## Assigned task
Repeat the data word for word, excluding every picture.

## Provided data
[Start of section]

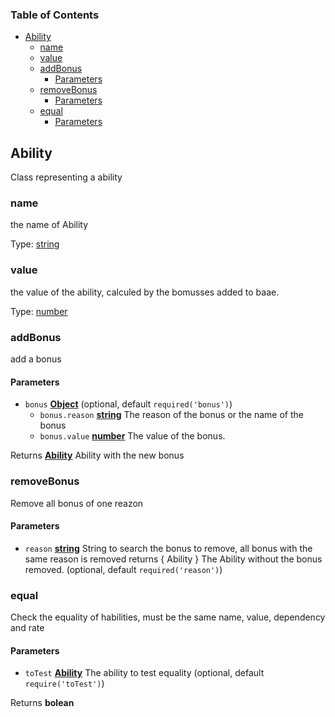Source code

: <!-- Generated by documentation.js. Update this documentation by updating the source code. -->

### Table of Contents

-   [Ability][1]
    -   [name][2]
    -   [value][3]
    -   [addBonus][4]
        -   [Parameters][5]
    -   [removeBonus][6]
        -   [Parameters][7]
    -   [equal][8]
        -   [Parameters][9]

## Ability

Class representing a ability

### name

the name of Ability

Type: [string][10]

### value

the value of the ability, calculed by the bomusses added to baae.

Type: [number][11]

### addBonus

add a bonus

#### Parameters

-   `bonus` **[Object][12]**  (optional, default `required('bonus')`)
    -   `bonus.reason` **[string][10]** The reason of the bonus or the name of the bonus
    -   `bonus.value` **[number][11]** The value of the bonus.

Returns **[Ability][13]** Ability with the new bonus

### removeBonus

Remove all bonus of one reazon

#### Parameters

-   `reason` **[string][10]** String to search the bonus to remove, all bonus with the same reason is removed
    returns { Ability } The Ability without the bonus removed. (optional, default `required('reason')`)

### equal

Check the equality of habilities, must be the same name, value, dependency and rate

#### Parameters

-   `toTest` **[Ability][13]** The ability to test equality (optional, default `require('toTest')`)

Returns **bolean** 

[1]: #ability

[2]: #name

[3]: #value

[4]: #addbonus

[5]: #parameters

[6]: #removebonus

[7]: #parameters-1

[8]: #equal

[9]: #parameters-2

[10]: https://developer.mozilla.org/docs/Web/JavaScript/Reference/Global_Objects/String

[11]: https://developer.mozilla.org/docs/Web/JavaScript/Reference/Global_Objects/Number

[12]: https://developer.mozilla.org/docs/Web/JavaScript/Reference/Global_Objects/Object

[13]: #ability
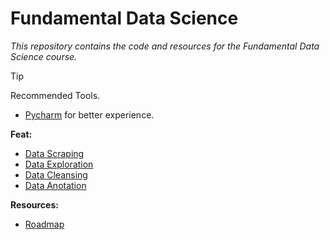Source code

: # Fundamental Data Science
*This repository contains the code and resources for the Fundamental Data Science course.*

> [!TIP]
> Recommended Tools.
> - [Pycharm](https://www.jetbrains.com/pycharm/) for better experience.


**Feat:**
- [Data Scraping](https://github.com/ekovegeance/fds-digitalent/blob/main/data-scraping.ipynb)
- [Data Exploration]()
- [Data Cleansing]()
- [Data Anotation]()

**Resources:**
- [Roadmap](https://roadmap.sh/data-analyst)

[End of section]

## Answer section
Source code

: <!-- Generated by documentation.js. Update this documentation by updating the source code. -->

### Table of Contents

-   [Ability][1]
    -   [name][2]
    -   [value][3]
    -   [addBonus][4]
        -   [Parameters][5]
    -   [removeBonus][6]
        -   [Parameters][7]
    -   [equal][8]
        -   [Parameters][9]

## Ability

Class representing a ability

### name

the name of Ability

Type: [string][10]

### value

the value of the ability, calculed by the bomusses added to baae.

Type: [number][11]

### addBonus

add a bonus

#### Parameters

-   `bonus` **[Object][12]**  (optional, default `required('bonus')`)
    -   `bonus.reason` **[string][10]** The reason of the bonus or the name of the bonus
    -   `bonus.value` **[number][11]** The value of the bonus.

Returns **[Ability][13]** Ability with the new bonus

### removeBonus

Remove all bonus of one reazon

#### Parameters

-   `reason` **[string][10]** String to search the bonus to remove, all bonus with the same reason is removed
    returns { Ability } The Ability without the bonus removed. (optional, default `required('reason')`)

### equal

Check the equality of habilities, must be the same name, value, dependency and rate

#### Parameters

-   `toTest` **[Ability][13]** The ability to test equality (optional, default `require('toTest')`)

Returns **bolean** 

[1]: #ability

[2]: #name

[3]: #value

[4]: #addbonus

[5]: #parameters

[6]: #removebonus

[7]: #parameters-1

[8]: #equal

[9]: #parameters-2

[10]: https://developer.mozilla.org/docs/Web/JavaScript/Reference/Global_Objects/String

[11]: https://developer.mozilla.org/docs/Web/JavaScript/Reference/Global_Objects/Number

[12]: https://developer.mozilla.org/docs/Web/JavaScript/Reference/Global_Objects/Object

[13]: #ability
Source code

: # Fundamental Data Science
*This repository contains the code and resources for the Fundamental Data Science course.*

> [!TIP]
> Recommended Tools.
> - [Pycharm](https://www.jetbrains.com/pycharm/) for better experience.


**Feat:**
- [Data Scraping](https://github.com/ekovegeance/fds-digitalent/blob/main/data-scraping.ipynb)
- [Data Exploration]()
- [Data Cleansing]()
- [Data Anotation]()

**Resources:**
- [Roadmap](https://roadmap.sh/data-analyst)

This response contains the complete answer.